Sobrevivente de chacina com quatro mortos foi poupada por estar grávida

A esposa de Jonas dos Santos, de 25 anos, um dos mortos na chacina ocorrida na última segunda-feira (23), em um garimpo ilegal da zona rural de Aripuanã (1.002 quilômetros de Cuiabá), foi poupada pelos criminosos por estar grávida. A súplica foi feita pelo seu marido, antes de ser executado.

Segundo o boletim de ocorrências do caso, a esposa relatou que durante o trajeto, após o sequestro das cinco pessoas, ocorrido na saída do garimpo ilegal, os bandidos informaram para as vítimas que elas seriam executadas.
 
Jonas então suplicou para que os criminosos poupassem a vida da sua esposa, já que ela estava grávida. Os bandidos executaram as outras quatro pessoas, atearam fogo em seus corpos e, posteriormente, levaram a sobrevivente para Juína.
 
Na cidade, os bandidos liberaram a grávida, disseram para ela nunca mais voltar à região e a ameaçaram de morte caso contasse sobre o ocorrido.
 
O caso
 
Quatro pessoas foram sequestradas e executadas durante uma chacina, ocorrida em um garimpo ilegal na zona rural da cidade de Aripuanã (1.002 km de Cuiabá), na última segunda-feira (23).
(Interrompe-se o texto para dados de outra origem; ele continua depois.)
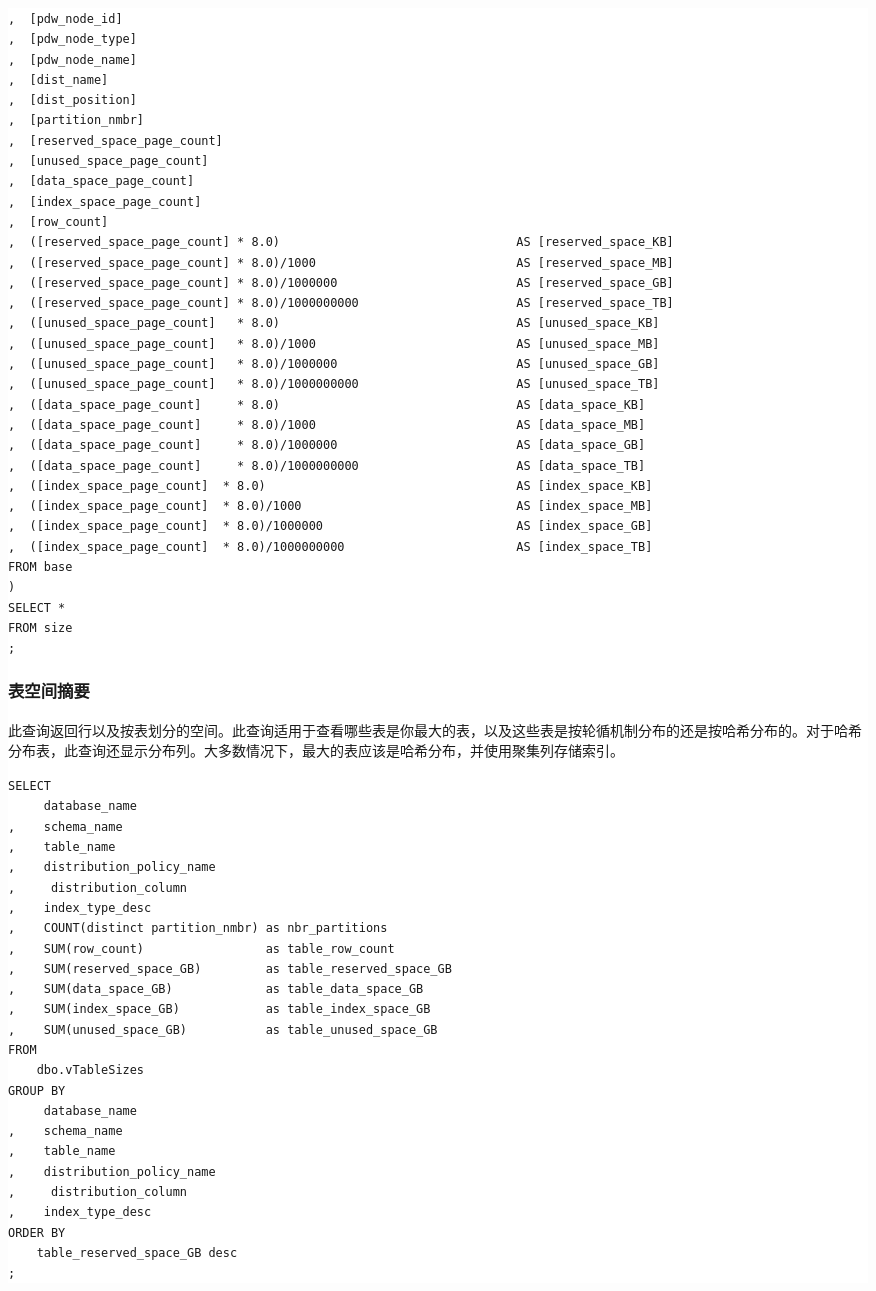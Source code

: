 	,  [pdw_node_id]
	,  [pdw_node_type]
	,  [pdw_node_name]
	,  [dist_name]
	,  [dist_position]
	,  [partition_nmbr]
	,  [reserved_space_page_count]
	,  [unused_space_page_count]
	,  [data_space_page_count]
	,  [index_space_page_count]
	,  [row_count]
	,  ([reserved_space_page_count] * 8.0)                                 AS [reserved_space_KB]
	,  ([reserved_space_page_count] * 8.0)/1000                            AS [reserved_space_MB]
	,  ([reserved_space_page_count] * 8.0)/1000000                         AS [reserved_space_GB]
	,  ([reserved_space_page_count] * 8.0)/1000000000                      AS [reserved_space_TB]
	,  ([unused_space_page_count]   * 8.0)                                 AS [unused_space_KB]
	,  ([unused_space_page_count]   * 8.0)/1000                            AS [unused_space_MB]
	,  ([unused_space_page_count]   * 8.0)/1000000                         AS [unused_space_GB]
	,  ([unused_space_page_count]   * 8.0)/1000000000                      AS [unused_space_TB]
	,  ([data_space_page_count]     * 8.0)                                 AS [data_space_KB]
	,  ([data_space_page_count]     * 8.0)/1000                            AS [data_space_MB]
	,  ([data_space_page_count]     * 8.0)/1000000                         AS [data_space_GB]
	,  ([data_space_page_count]     * 8.0)/1000000000                      AS [data_space_TB]
	,  ([index_space_page_count]  * 8.0)                                   AS [index_space_KB]
	,  ([index_space_page_count]  * 8.0)/1000                              AS [index_space_MB]
	,  ([index_space_page_count]  * 8.0)/1000000                           AS [index_space_GB]
	,  ([index_space_page_count]  * 8.0)/1000000000                        AS [index_space_TB]
	FROM base
	)
	SELECT * 
	FROM size
	;

### 表空间摘要

此查询返回行以及按表划分的空间。此查询适用于查看哪些表是你最大的表，以及这些表是按轮循机制分布的还是按哈希分布的。对于哈希分布表，此查询还显示分布列。大多数情况下，最大的表应该是哈希分布，并使用聚集列存储索引。

	SELECT 
	     database_name
	,    schema_name
	,    table_name
	,    distribution_policy_name
	,	  distribution_column
	,    index_type_desc
	,    COUNT(distinct partition_nmbr) as nbr_partitions
	,    SUM(row_count)                 as table_row_count
	,    SUM(reserved_space_GB)         as table_reserved_space_GB
	,    SUM(data_space_GB)             as table_data_space_GB
	,    SUM(index_space_GB)            as table_index_space_GB
	,    SUM(unused_space_GB)           as table_unused_space_GB
	FROM 
	    dbo.vTableSizes
	GROUP BY 
	     database_name
	,    schema_name
	,    table_name
	,    distribution_policy_name
	,	  distribution_column
	,    index_type_desc
	ORDER BY
	    table_reserved_space_GB desc
	;


[概述]: ./sql-data-warehouse-tables-overview.md
[Data Types]: ./sql-data-warehouse-tables-data-types.md
[数据类型]: ./sql-data-warehouse-tables-data-types.md
[Distribute]: ./sql-data-warehouse-tables-distribute.md
[分布]: ./sql-data-warehouse-tables-distribute.md
[Index]: ./sql-data-warehouse-tables-index.md
[索引]: ./sql-data-warehouse-tables-index.md
[Partition]: ./sql-data-warehouse-tables-partition.md
[Statistics]: ./sql-data-warehouse-tables-statistics.md
[统计信息]: ./sql-data-warehouse-tables-statistics.md
[Temporary]: ./sql-data-warehouse-tables-temporary.md
[临时]: ./sql-data-warehouse-tables-temporary.md
[SQL 数据仓库最佳实践]: ./sql-data-warehouse-best-practices.md
[使用 PolyBase 加载数据]: ./sql-data-warehouse-load-from-azure-blob-storage-with-polybase.md
[CREATE TABLE]: https://msdn.microsoft.com/zh-cn/library/mt203953.aspx
[RENAME]: https://msdn.microsoft.com/zh-cn/library/mt631611.aspx
[DBCC PDW_SHOWSPACEUSED]: https://msdn.microsoft.com/zh-cn/library/mt204028.aspx
[标识属性]: https://msdn.microsoft.com/zh-cn/library/ms186775.aspx
[分配代理键解决方法]: https://blogs.msdn.microsoft.com/sqlcat/2016/02/18/assigning-surrogate-key-to-dimension-tables-in-sql-dw-and-aps/
[表约束]: https://msdn.microsoft.com/zh-cn/library/ms188066.aspx
[计算列]: https://msdn.microsoft.com/zh-cn/library/ms186241.aspx
[稀疏列]: https://msdn.microsoft.com/zh-cn/library/cc280604.aspx
[用户定义的类型]: https://msdn.microsoft.com/zh-cn/library/ms131694.aspx
[序列]: https://msdn.microsoft.com/zh-cn/library/ff878091.aspx
[触发器]: https://msdn.microsoft.com/zh-cn/library/ms189799.aspx
[索引视图]: https://msdn.microsoft.com/zh-cn/library/ms191432.aspx
[同义词]: https://msdn.microsoft.com/zh-cn/library/ms177544.aspx
[唯一索引]: https://msdn.microsoft.com/zh-cn/library/ms188783.aspx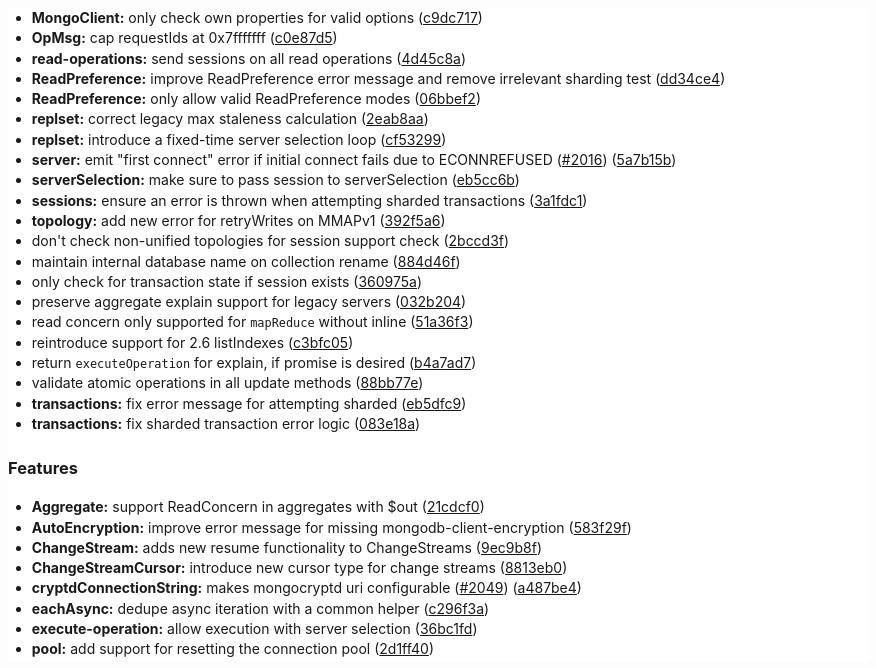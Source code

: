 * **MongoClient:** only check own properties for valid options ([c9dc717](https://github.com/mongodb/node-mongodb-native/commit/c9dc717))
* **OpMsg:** cap requestIds at 0x7fffffff ([c0e87d5](https://github.com/mongodb/node-mongodb-native/commit/c0e87d5))
* **read-operations:** send sessions on all read operations ([4d45c8a](https://github.com/mongodb/node-mongodb-native/commit/4d45c8a))
* **ReadPreference:** improve ReadPreference error message and remove irrelevant sharding test ([dd34ce4](https://github.com/mongodb/node-mongodb-native/commit/dd34ce4))
* **ReadPreference:** only allow valid ReadPreference modes ([06bbef2](https://github.com/mongodb/node-mongodb-native/commit/06bbef2))
* **replset:** correct legacy max staleness calculation ([2eab8aa](https://github.com/mongodb/node-mongodb-native/commit/2eab8aa))
* **replset:** introduce a fixed-time server selection loop ([cf53299](https://github.com/mongodb/node-mongodb-native/commit/cf53299))
* **server:** emit "first connect" error if initial connect fails due to ECONNREFUSED ([#2016](https://github.com/mongodb/node-mongodb-native/issues/2016)) ([5a7b15b](https://github.com/mongodb/node-mongodb-native/commit/5a7b15b))
* **serverSelection:** make sure to pass session to serverSelection ([eb5cc6b](https://github.com/mongodb/node-mongodb-native/commit/eb5cc6b))
* **sessions:** ensure an error is thrown when attempting sharded transactions ([3a1fdc1](https://github.com/mongodb/node-mongodb-native/commit/3a1fdc1))
* **topology:** add new error for retryWrites on MMAPv1 ([392f5a6](https://github.com/mongodb/node-mongodb-native/commit/392f5a6))
* don't check non-unified topologies for session support check ([2bccd3f](https://github.com/mongodb/node-mongodb-native/commit/2bccd3f))
* maintain internal database name on collection rename ([884d46f](https://github.com/mongodb/node-mongodb-native/commit/884d46f))
* only check for transaction state if session exists ([360975a](https://github.com/mongodb/node-mongodb-native/commit/360975a))
* preserve aggregate explain support for legacy servers ([032b204](https://github.com/mongodb/node-mongodb-native/commit/032b204))
* read concern only supported for `mapReduce` without inline ([51a36f3](https://github.com/mongodb/node-mongodb-native/commit/51a36f3))
* reintroduce support for 2.6 listIndexes ([c3bfc05](https://github.com/mongodb/node-mongodb-native/commit/c3bfc05))
* return `executeOperation` for explain, if promise is desired ([b4a7ad7](https://github.com/mongodb/node-mongodb-native/commit/b4a7ad7))
* validate atomic operations in all update methods ([88bb77e](https://github.com/mongodb/node-mongodb-native/commit/88bb77e))
* **transactions:** fix error message for attempting sharded ([eb5dfc9](https://github.com/mongodb/node-mongodb-native/commit/eb5dfc9))
* **transactions:** fix sharded transaction error logic ([083e18a](https://github.com/mongodb/node-mongodb-native/commit/083e18a))


### Features

* **Aggregate:** support ReadConcern in aggregates with $out ([21cdcf0](https://github.com/mongodb/node-mongodb-native/commit/21cdcf0))
* **AutoEncryption:** improve error message for missing mongodb-client-encryption ([583f29f](https://github.com/mongodb/node-mongodb-native/commit/583f29f))
* **ChangeStream:** adds new resume functionality to ChangeStreams ([9ec9b8f](https://github.com/mongodb/node-mongodb-native/commit/9ec9b8f))
* **ChangeStreamCursor:** introduce new cursor type for change streams ([8813eb0](https://github.com/mongodb/node-mongodb-native/commit/8813eb0))
* **cryptdConnectionString:** makes mongocryptd uri configurable ([#2049](https://github.com/mongodb/node-mongodb-native/issues/2049)) ([a487be4](https://github.com/mongodb/node-mongodb-native/commit/a487be4))
* **eachAsync:** dedupe async iteration with a common helper ([c296f3a](https://github.com/mongodb/node-mongodb-native/commit/c296f3a))
* **execute-operation:** allow execution with server selection ([36bc1fd](https://github.com/mongodb/node-mongodb-native/commit/36bc1fd))
* **pool:** add support for resetting the connection pool ([2d1ff40](https://github.com/mongodb/node-mongodb-native/commit/2d1ff40))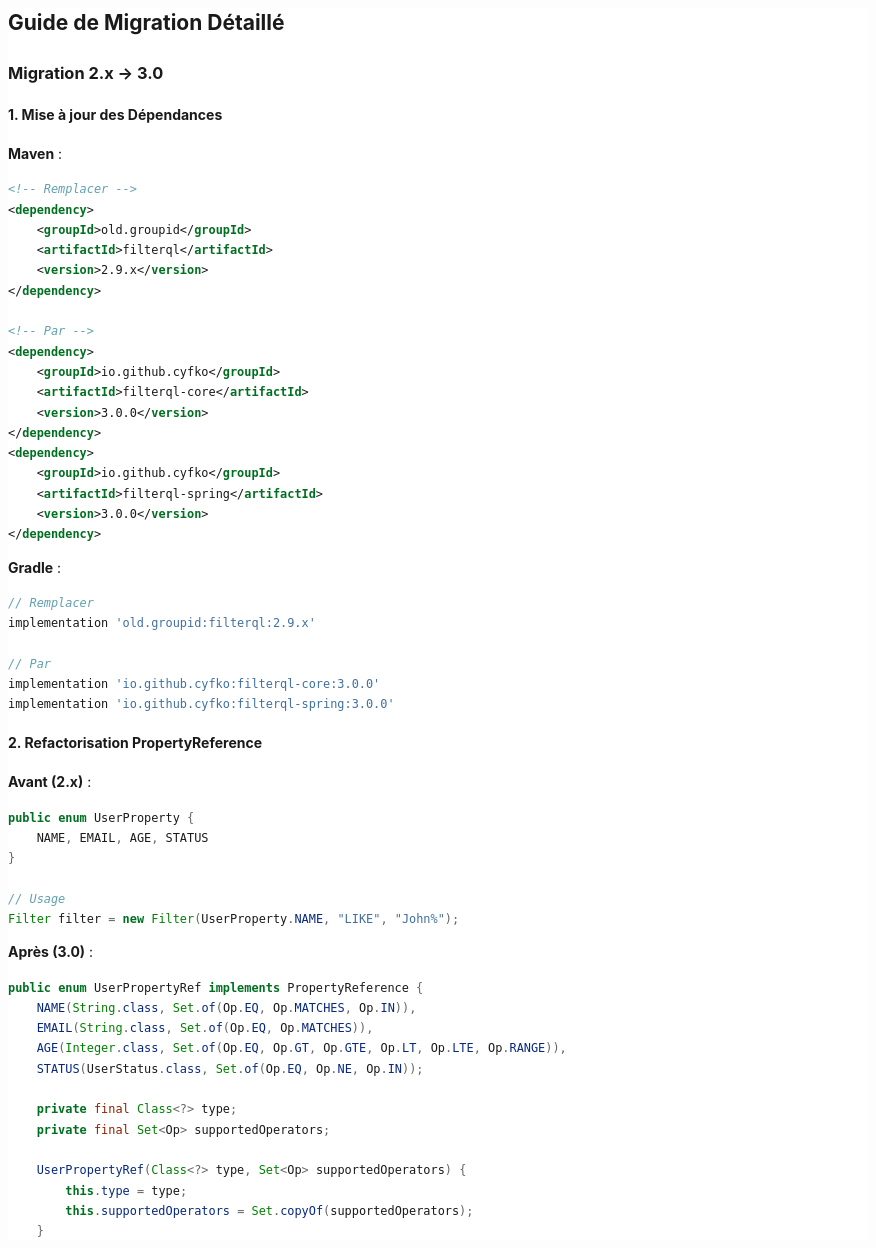 ## Guide de Migration Détaillé

### Migration 2.x → 3.0

#### 1. Mise à jour des Dépendances

**Maven** :
```xml
<!-- Remplacer -->
<dependency>
    <groupId>old.groupid</groupId>
    <artifactId>filterql</artifactId>
    <version>2.9.x</version>
</dependency>

<!-- Par -->
<dependency>
    <groupId>io.github.cyfko</groupId>
    <artifactId>filterql-core</artifactId>
    <version>3.0.0</version>
</dependency>
<dependency>
    <groupId>io.github.cyfko</groupId>
    <artifactId>filterql-spring</artifactId>
    <version>3.0.0</version>
</dependency>
```

**Gradle** :
```gradle
// Remplacer
implementation 'old.groupid:filterql:2.9.x'

// Par
implementation 'io.github.cyfko:filterql-core:3.0.0'
implementation 'io.github.cyfko:filterql-spring:3.0.0'
```

#### 2. Refactorisation PropertyReference

**Avant (2.x)** :
```java
public enum UserProperty {
    NAME, EMAIL, AGE, STATUS
}

// Usage
Filter filter = new Filter(UserProperty.NAME, "LIKE", "John%");
```

**Après (3.0)** :
```java
public enum UserPropertyRef implements PropertyReference {
    NAME(String.class, Set.of(Op.EQ, Op.MATCHES, Op.IN)),
    EMAIL(String.class, Set.of(Op.EQ, Op.MATCHES)),
    AGE(Integer.class, Set.of(Op.EQ, Op.GT, Op.GTE, Op.LT, Op.LTE, Op.RANGE)),
    STATUS(UserStatus.class, Set.of(Op.EQ, Op.NE, Op.IN));

    private final Class<?> type;
    private final Set<Op> supportedOperators;

    UserPropertyRef(Class<?> type, Set<Op> supportedOperators) {
        this.type = type;
        this.supportedOperators = Set.copyOf(supportedOperators);
    }
```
O corpo delas foi encontrado carbonizado, após o pai de uma das vítimas relatar o desaparecimento. Apenas uma pessoa foi poupada.
 
As vítimas da chacina foram identificadas como: Deuzilene Tavares, de 40 anos, conhecida como “Babalu”, o filho dela, Luiz Felipe Viana Antônio da Silva,19, Leôncio Gomes, 40 e Jonas dos Santos, de 25 anos.